Mamari Stephens from Victoria University’s law faculty has received a $593,000 grant from the Foundation for Research, Science and Technology to produce the dictionary, which is designed to help Maori discuss the law in te reo Maori.

She says it’s not an unusual concept when seen in the historical context of where the words are coming from.

“There are thousands of pages of land deeds for example. There are copious amounts of correspondence between the government and petitioners about western legal concepts so a lot of that work has actually been done, a lot of that vocabulary is already there, but we have lost contact with it because that material is archived,” Ms Stephens says.

She says the dictionary is part of the process of normalising the use of te reo Maori in every sphere of New Zealand life.

LLARDELLI NOTED FOR TA MOKO REVIVAL

A leader in the revival of ta moko says his Queens Birthday honour is a mark of mana for the artform.

Derek Arana Te Ahi Lardelli was made an Officer of the Order of New Zealand.

The tattooist, sculptor and kapa haka expert from Ngati Porou, Rongowhakaata, Ngati Kanohi and Ngati Kaipoho says the award recognises the importance of ta moko to all New Zealand.

“It recognises the value of Maori culture to our society and especially Maori art and specifically ta moko. The award can not belong to one person. I am just there to pick the award up on behalf of a lot of people,” Mr Lardelli says.

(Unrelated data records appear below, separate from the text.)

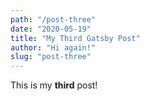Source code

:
```yaml
---
path: "/post-three"
date: "2020-05-19"
title: "My Third Gatsby Post"
author: "Hi again!"
slug: "post-three"
---
```


This is my **third** post!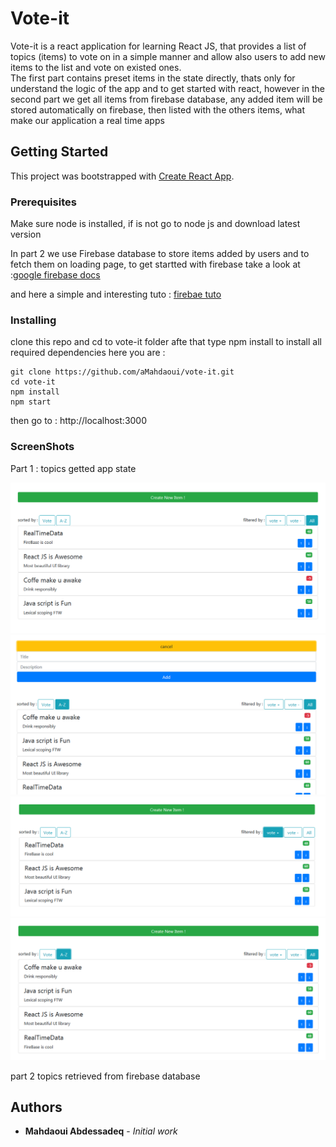 # Vote-it

Vote-it is a react application for learning React JS, that provides a list of topics (items) to vote on in a simple manner and allow also users to add new items to the list and vote on existed ones.  
The first part contains preset items in the state directly, thats only for understand the logic of the app and to get started with react, however in the second part we get all items from firebase database, any added item will be stored automatically on firebase, then listed with the others items, what make our application a real time apps

## Getting Started

This project was bootstrapped with [Create React App](https://github.com/facebookincubator/create-react-app). 

### Prerequisites

Make sure node is installed, if is not go to node js and download latest version

In part 2 we use Firebase database to store items added by users and to fetch them on loading page, to get startted with firebase take a look at :[google firebase docs](https://firebase.google.com/docs/)

and here a simple and interesting tuto : [firebae tuto](https://www.codementor.io/yurio/all-you-need-is-react-firebase-4v7g9p4kf)
### Installing

clone this repo and cd to vote-it folder
afte that type npm install to install all required dependencies
here you are : 
``` 
git clone https://github.com/aMahdaoui/vote-it.git 
cd vote-it
npm install 
npm start
```
then go to : http://localhost:3000

### ScreenShots

Part 1 : topics getted  app state

![alt all items list](src/images/allItems.PNG) 
![alt create new item](src/images/createNewItem.PNG) 
![alt items filtred by vote +](src/images/itemsByVote+.PNG) 
![alt item sorted by title A-Z](src/images/itemsSortedByTitle.PNG) 

part 2 topics retrieved from firebase database


## Authors

* **Mahdaoui Abdessadeq** - *Initial work*  
  
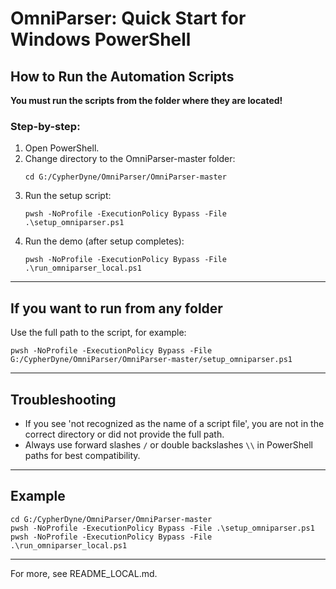# OmniParser: Quick Start for Windows PowerShell

## How to Run the Automation Scripts

**You must run the scripts from the folder where they are located!**

### Step-by-step:

1. Open PowerShell.
2. Change directory to the OmniParser-master folder:
   ```pwsh
   cd G:/CypherDyne/OmniParser/OmniParser-master
   ```
3. Run the setup script:
   ```pwsh
   pwsh -NoProfile -ExecutionPolicy Bypass -File .\setup_omniparser.ps1
   ```
4. Run the demo (after setup completes):
   ```pwsh
   pwsh -NoProfile -ExecutionPolicy Bypass -File .\run_omniparser_local.ps1
   ```

---

## If you want to run from any folder
Use the full path to the script, for example:
```pwsh
pwsh -NoProfile -ExecutionPolicy Bypass -File G:/CypherDyne/OmniParser/OmniParser-master/setup_omniparser.ps1
```

---

## Troubleshooting
- If you see 'not recognized as the name of a script file', you are not in the correct directory or did not provide the full path.
- Always use forward slashes `/` or double backslashes `\\` in PowerShell paths for best compatibility.

---

## Example
```pwsh
cd G:/CypherDyne/OmniParser/OmniParser-master
pwsh -NoProfile -ExecutionPolicy Bypass -File .\setup_omniparser.ps1
pwsh -NoProfile -ExecutionPolicy Bypass -File .\run_omniparser_local.ps1
```

---

For more, see README_LOCAL.md.
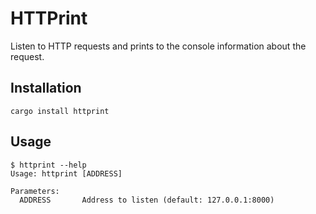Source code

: # HTTPrint

Listen to HTTP requests and prints to the console information about the request.

## Installation

```shell
cargo install httprint
```

## Usage

```shell
$ httprint --help
Usage: httprint [ADDRESS]

Parameters:
  ADDRESS       Address to listen (default: 127.0.0.1:8000)
```
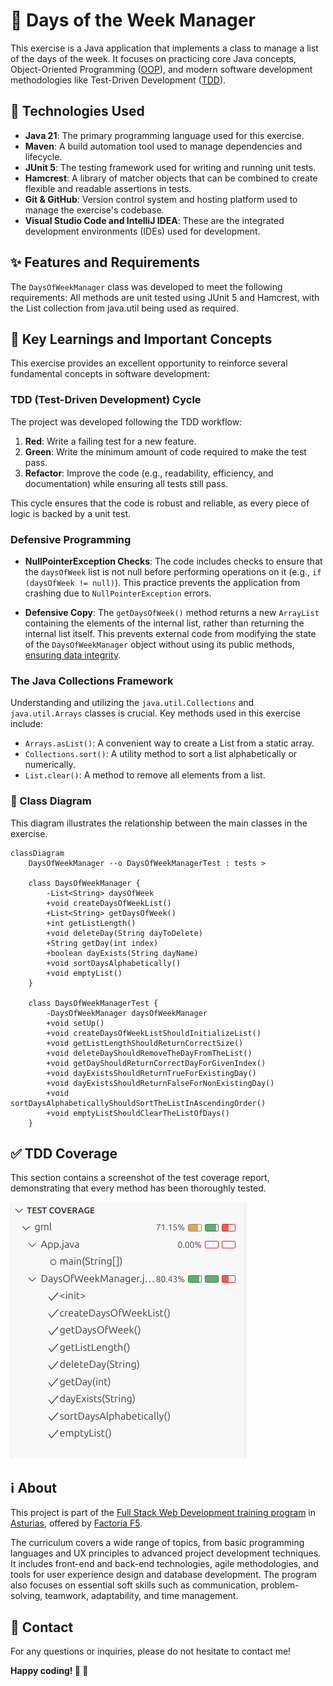 🥷 Days of the Week Manager
================================================

This exercise is a Java application that implements a class to manage
a list of the days of the week. It focuses on practicing core Java
concepts, Object-Oriented Programming ([OOP](https://en.wikipedia.org/wiki/Object-oriented_programming)),
and modern software development methodologies like Test-Driven Development
([TDD](https://en.wikipedia.org/wiki/Test-driven_development)).

🚀 Technologies Used
--------------------
*   **Java 21**: The primary programming language used for this exercise.
*   **Maven**: A build automation tool used to manage dependencies and lifecycle.
*   **JUnit 5**: The testing framework used for writing and running unit tests.
*   **Hamcrest**: A library of matcher objects that can be combined to create flexible and readable assertions in tests.
*   **Git & GitHub**: Version control system and hosting platform used to manage the exercise's codebase.
*   **Visual Studio Code and IntelliJ IDEA**: These are the integrated development environments (IDEs) used for development.

✨ Features and Requirements
---------------------------
The ```DaysOfWeekManager``` class was developed to meet the following requirements:
All methods are unit tested using JUnit 5 and Hamcrest, with the List collection
from java.util being used as required.

🧠 Key Learnings and Important Concepts
---------------------------------------
This exercise provides an excellent opportunity to reinforce several fundamental concepts in software development:

### TDD (Test-Driven Development) Cycle
The project was developed following the TDD workflow:

1.  **Red**: Write a failing test for a new feature.
2.  **Green**: Write the minimum amount of code required to make the test pass.
3.  **Refactor**: Improve the code (e.g., readability, efficiency, and documentation) while ensuring all tests still pass.

This cycle ensures that the code is robust and reliable, as every piece of logic is backed by a unit test.

### Defensive Programming
*   **NullPointerException Checks**: The code includes checks to ensure that
the ```daysOfWeek``` list is not null before performing operations on it
(e.g., ```if (daysOfWeek != null)```). This practice prevents the application from
crashing due to ```NullPointerException``` errors.

* **Defensive Copy**: The ```getDaysOfWeek()``` method returns a new ```ArrayList```
containing the elements of the internal list, rather than returning
the internal list itself. This prevents external code from modifying the state
of the ```DaysOfWeekManager``` object without using its public methods,
<u>ensuring data integrity</u>.

### The Java Collections Framework
Understanding and utilizing the ```java.util.Collections``` and ```java.util.Arrays```
classes is crucial. Key methods used in this exercise include:

*   ```Arrays.asList()```: A convenient way to create a List from a static array.
*   ```Collections.sort()```: A utility method to sort a list alphabetically or numerically.
*   ```List.clear()```: A method to remove all elements from a list.

### 📁 Class Diagram
This diagram illustrates the relationship between the main classes in the exercise.
```mermaid
classDiagram
    DaysOfWeekManager --o DaysOfWeekManagerTest : tests >

    class DaysOfWeekManager {
        -List<String> daysOfWeek
        +void createDaysOfWeekList()
        +List<String> getDaysOfWeek()
        +int getListLength()
        +void deleteDay(String dayToDelete)
        +String getDay(int index)
        +boolean dayExists(String dayName)
        +void sortDaysAlphabetically()
        +void emptyList()
    }

    class DaysOfWeekManagerTest {
        -DaysOfWeekManager daysOfWeekManager
        +void setUp()
        +void createDaysOfWeekListShouldInitializeList()
        +void getListLengthShouldReturnCorrectSize()
        +void deleteDayShouldRemoveTheDayFromTheList()
        +void getDayShouldReturnCorrectDayForGivenIndex()
        +void dayExistsShouldReturnTrueForExistingDay()
        +void dayExistsShouldReturnFalseForNonExistingDay()
        +void sortDaysAlphabeticallyShouldSortTheListInAscendingOrder()
        +void emptyListShouldClearTheListOfDays()
    }
```

✅ TDD Coverage
---------------
This section contains a screenshot of the test coverage report,
demonstrating that every method has been thoroughly tested.&nbsp;

![TDD Screenshot](/img/tdd.png)

## ℹ️ About

This project is part of the [Full Stack Web Development training program](https://factoriaf5.org/aprende/desarrollo-web-full-stack-asturias/) in [Asturias](https://en.wikipedia.org/wiki/Asturias), offered by [Factoría F5](https://factoriaf5.org/).

The curriculum covers a wide range of topics, from basic programming languages ​​and UX principles to advanced project development techniques. It includes front-end and back-end technologies, agile methodologies, and tools for user experience design and database development. The program also focuses on essential soft skills such as communication, problem-solving, teamwork, adaptability, and time management.

## 📧 Contact

For any questions or inquiries, please do not hesitate to contact me!

**Happy coding! 🌱 🐒**
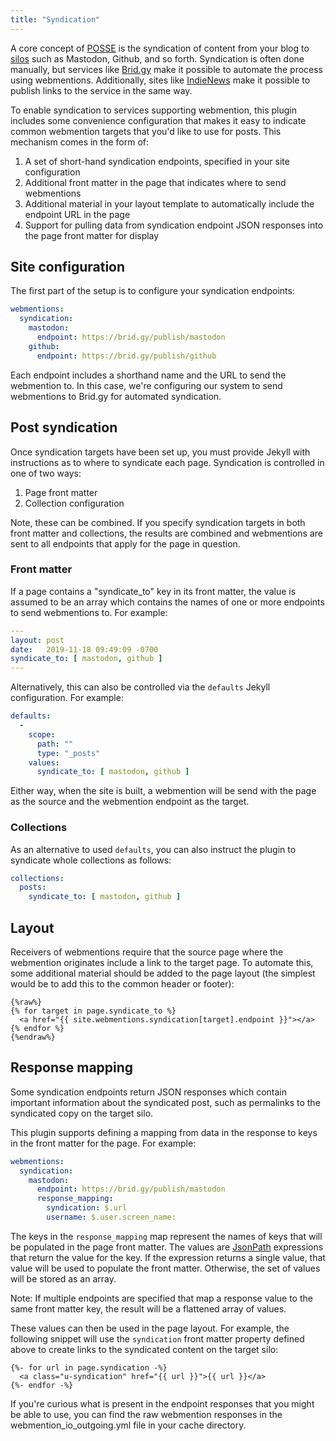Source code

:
 ```yaml
---
title: "Syndication"
---
```


A core concept of [POSSE](https://indieweb.org/POSSE) is the syndication of content from your blog to [silos](https://indieweb.org/silo) such as Mastodon, Github, and so forth.  Syndication is often done manually, but services like [Brid.gy](https://brid.gy/) make it possible to automate the process using webmentions.  Additionally, sites like [IndieNews](https://news.indieweb.org/) make it possible to publish links to the service in the same way.

To enable syndication to services supporting webmention, this plugin includes some convenience configuration that makes it easy to indicate common webmention targets that you'd like to use for posts.  This mechanism comes in the form of:

1. A set of short-hand syndication endpoints, specified in your site configuration
2. Additional front matter in the page that indicates where to send webmentions
3. Additional material in your layout template to automatically include the endpoint URL in the page
4. Support for pulling data from syndication endpoint JSON responses into the page front matter for display

## Site configuration

The first part of the setup is to configure your syndication endpoints:

```yml
webmentions:
  syndication:
    mastodon: 
      endpoint: https://brid.gy/publish/mastodon
    github: 
      endpoint: https://brid.gy/publish/github
```

Each endpoint includes a shorthand name and the URL to send the webmention to.  In this case, we're configuring our system to send webmentions to Brid.gy for automated syndication.

## Post syndication

Once syndication targets have been set up, you must provide Jekyll with instructions as to where to syndicate each page.  Syndication is controlled in one of two ways:

1. Page front matter
2. Collection configuration

Note, these can be combined.  If you specify syndication targets in both front matter and collections, the results are combined and webmentions are sent to all endpoints that apply for the page in question.

### Front matter

If a page contains a "syndicate_to" key in its front matter, the value is assumed to be an array which contains the names of one or more endpoints to send webmentions to.  For example:

```yml
---
layout: post
date:   2019-11-18 09:49:09 -0700
syndicate_to: [ mastodon, github ]
---
```

Alternatively, this can also be controlled via the `defaults` Jekyll configuration.  For example:

```yml
defaults:
  -
    scope:
      path: ""
      type: "_posts"
    values:
      syndicate_to: [ mastodon, github ]
```

Either way, when the site is built, a webmention will be send with the page as the source and the webmention endpoint as the target.

### Collections

As an alternative to used `defaults`, you can also instruct the plugin to syndicate whole collections as follows:

```yml
collections:
  posts:
    syndicate_to: [ mastodon, github ]
```

## Layout

Receivers of webmentions require that the source page where the webmention originates include a link to the target page.  To automate this, some additional material should be added to the page layout (the simplest would be to add this to the common header or footer):

```
{%raw%}
{% for target in page.syndicate_to %}
  <a href="{{ site.webmentions.syndication[target].endpoint }}"></a>
{% endfor %}
{%endraw%}
```

## Response mapping

Some syndication endpoints return JSON responses which contain important information about the syndicated post, such as permalinks to the syndicated copy on the target silo.

This plugin supports defining a mapping from data in the response to keys in the front matter for the page.  For example:

```yml
webmentions:
  syndication:
    mastodon: 
      endpoint: https://brid.gy/publish/mastodon
      response_mapping:
        syndication: $.url
        username: $.user.screen_name: 
```

The keys in the `response_mapping` map represent the names of keys that will be populated in the page front matter.  The values are [JsonPath](https://goessner.net/articles/JsonPath/) expressions that return the value for the key.  If the expression returns a single value, that value will be used to populate the front matter.  Otherwise, the set of values will be stored as an array.

Note:  If multiple endpoints are specified that map a response value to the same front matter key, the result will be a flattened array of values.

These values can then be used in the page layout.  For example, the following snippet will use the `syndication` front matter property defined above to create links to the syndicated content on the target silo:

```
{%- for url in page.syndication -%}
  <a class="u-syndication" href="{{ url }}">{{ url }}</a>
{%- endfor -%}
```

If you're curious what is present in the endpoint responses that you might be able to use, you can find the raw webmention responses in the webmention_io_outgoing.yml file in your cache directory.

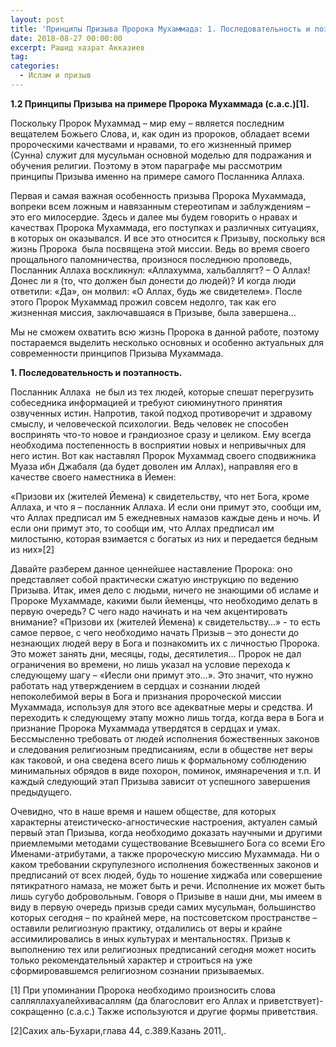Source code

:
```yaml
---
layout: post
title: 'Принципы Призыва Пророка Мухаммада: 1. Последовательность и поэтапность'
date: 2018-08-27 00:00:00
excerpt: Рашид хазрат Акказиев
tag:
categories:
  - Ислам и призыв
---
```


**1.2 Принципы Призыва на примере Пророка Мухаммада (с.а.с.)[1].**

Поскольку Пророк Мухаммад – мир ему – является последним вещателем Божьего Слова, и, как один из пророков, обладает всеми пророческими качествами и нравами, то его жизненный пример (Сунна) служит для мусульман основной моделью для подражания и обучения религии. Поэтому в этом параграфе мы рассмотрим принципы Призыва именно на примере самого Посланника Аллаха.

Первая и самая важная особенность призыва Пророка Мухаммада, вопреки всем ложным и навязанным стереотипам и заблуждениям – это его милосердие. Здесь и далее мы будем говорить о нравах и качествах Пророка Мухаммада, его поступках и различных ситуациях, в которых он оказывался. И все это относится к Призыву, поскольку вся жизнь Пророка  была посвящена этой миссии. Ведь во время своего прощального паломничества, произнося последнюю проповедь, Посланник Аллаха воскликнул: «Аллахумма, хальбаллягт? – О Аллах! Донес ли я (то, что должен был донести до людей)? И когда люди ответили: «Да», он молвил: «О Аллах, будь же свидетелем». После этого Пророк Мухаммад прожил совсем недолго, так как его жизненная миссия, заключавшаяся в Призыве, была завершена…

Мы не сможем охватить всю жизнь Пророка в данной работе, поэтому постараемся выделить несколько основных и особенно актуальных для современности принципов Призыва Мухаммада.

**1. Последовательность и поэтапность.**

Посланник Аллаха  не был из тех людей, которые спешат перегрузить собеседника информацией и требуют сиюминутного принятия озвученных истин. Напротив, такой подход противоречит и здравому смыслу, и человеческой психологии. Ведь человек не способен воспринять что-то новое и грандиозное сразу и целиком. Ему всегда необходима постепенность в восприятии новых и непривычных для него истин. Вот как наставлял Пророк Мухаммад своего сподвижника Муаза ибн Джабаля (да будет доволен им Аллах), направляя его в качестве своего наместника в Йемен:

«Призови их (жителей Йемена) к свидетельству, что нет Бога, кроме Аллаха, и что я – посланник Аллаха. И если они примут это, сообщи им, что Аллах предписал им 5 ежедневных намазов каждые день и ночь. И если они примут это, то сообщи им, что Аллах предписал им милостыню, которая взимается с богатых из них и передается бедным из них»[2]

Давайте разберем данное ценнейшее наставление Пророка: оно представляет собой практически сжатую инструкцию по ведению Призыва. Итак, имея дело с людьми, ничего не знающими об исламе и Пророке Мухаммаде, какими были йеменцы, что необходимо делать в первую очередь? С чего надо начинать и на чем акцентировать внимание? «Призови их (жителей Йемена) к свидетельству…» - то есть самое первое, с чего необходимо начать Призыв – это донести до незнающих людей веру в Бога и познакомить их с личностью Пророка. Это может занять дни, месяцы, годы, десятилетия… Пророк не дал ограничения во времени, но лишь указал на условие перехода к следующему шагу – «Иесли они примут это…». Это значит, что нужно работать над утверждением в сердцах и сознании людей непоколебимой веры в Бога и признания пророческой миссии Мухаммада, используя для этого все адекватные меры и средства. И переходить к следующему этапу можно лишь тогда, когда вера в Бога и признание Пророка Мухаммада утвердятся в сердцах и умах. Бессмысленно требовать от людей исполнения божественных законов и следования религиозным предписаниям, если в обществе нет веры как таковой, и она сведена всего лишь к формальному соблюдению минимальных обрядов в виде похорон, поминок, имянаречения и т.п. И каждый следующий этап Призыва зависит от успешного завершения предыдущего.

Очевидно, что в наше время и нашем обществе, для которых характерны атеистическо-агностические настроения, актуален самый первый этап Призыва, когда необходимо доказать научными и другими приемлемыми методами существование Всевышнего Бога со всеми Его Именами-атрибутами, а также пророческую миссию Мухаммада. Ни о каком требовании скрупулезного исполнения божественных законов и предписаний от всех людей, будь то ношение хиджаба или совершение пятикратного намаза, не может быть и речи. Исполнение их может быть лишь сугубо добровольным. Говоря о Призыве в наши дни, мы имеем в виду в первую очередь призыв среди самих мусульман, большинство которых сегодня – по крайней мере, на постсоветском пространстве – оставили религиозную практику, отдалились от веры и крайне ассимилировались в иных культурах и ментальностях. Призыв к выполнению тех или религиозных предписаний сегодня может носить только рекомендательный характер и строиться на уже сформировавшемся религиозном сознании призываемых.

[1] При упоминании Пророка необходимо произносить слова салляллахуалейхивасаллям (да благословит его Аллах и приветствует)-сокращенно (с.а.с.) Также используются и другие формы приветствия.

[2]Сахих аль-Бухари,глава 44, с.389.Казань 2011,.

Two Maori were made Distinguished Companions of the New Zealand Order of merit, the equal of a knight or dame in the old honours system... former Te Puni Kokiri chief executive Wira Gardiner, who has been facilitating the Crown’s attempts to settle central North Island forestry claims, and composer Gillian Karawe Whitehead.

New companions of the order include former Te Arawa Trust Board chair Anaru Rangiheua and soccer player Wynton Rufer.

Awards also went to Bastion Point protest leader Joe Hawke, academic Ngapare Hopa and singer Hinewehi Mohi.

MAORI BABIES NEED NEW VACCINE

The Ministry of Health's chief advisor on child health is urging Maori parents to get being a new immunisation campaign.

The list of vaccines for babies now includes Prevanar, which builds up immunity against the pneumococcal bacteria which can cause pneumonia, ear and sinus infections and even a form of meningitis.

Pat Tuohy says it’s a bacteria that hits Maori families hardest, with Maori children twice as likely to get the illness, and two to three times more likely to be admitted to hospital than European children.

Dr Tuohy says the Prevanar vaccine is safe, cheap and effective.

CONTEXT AND EPHERMERA FROM NEW FILM ARCHIVE LIBRARY

If the weekend’s Maori film festival has whetted the appetites of film buffs to find out more about their favourite titles, the New Zealand Film Archive in Wellington has the answer.

It has just opened the Jonathan Dennis Library, which holds extensive collections on the history of the local industry.

Kristen Wineera, who manages the documentation collection, says it includes a huge amount of supporting material which can help researchers to put productions in context, including photographs, unpubblished papers, company archives from production houses and film societies, oral history and posters.

She says the collection goes back to some of New Zealand’s earliest films, including material relating to Rudall Hayward’s Rewi’s Last Stand and The Te Kooti Trail.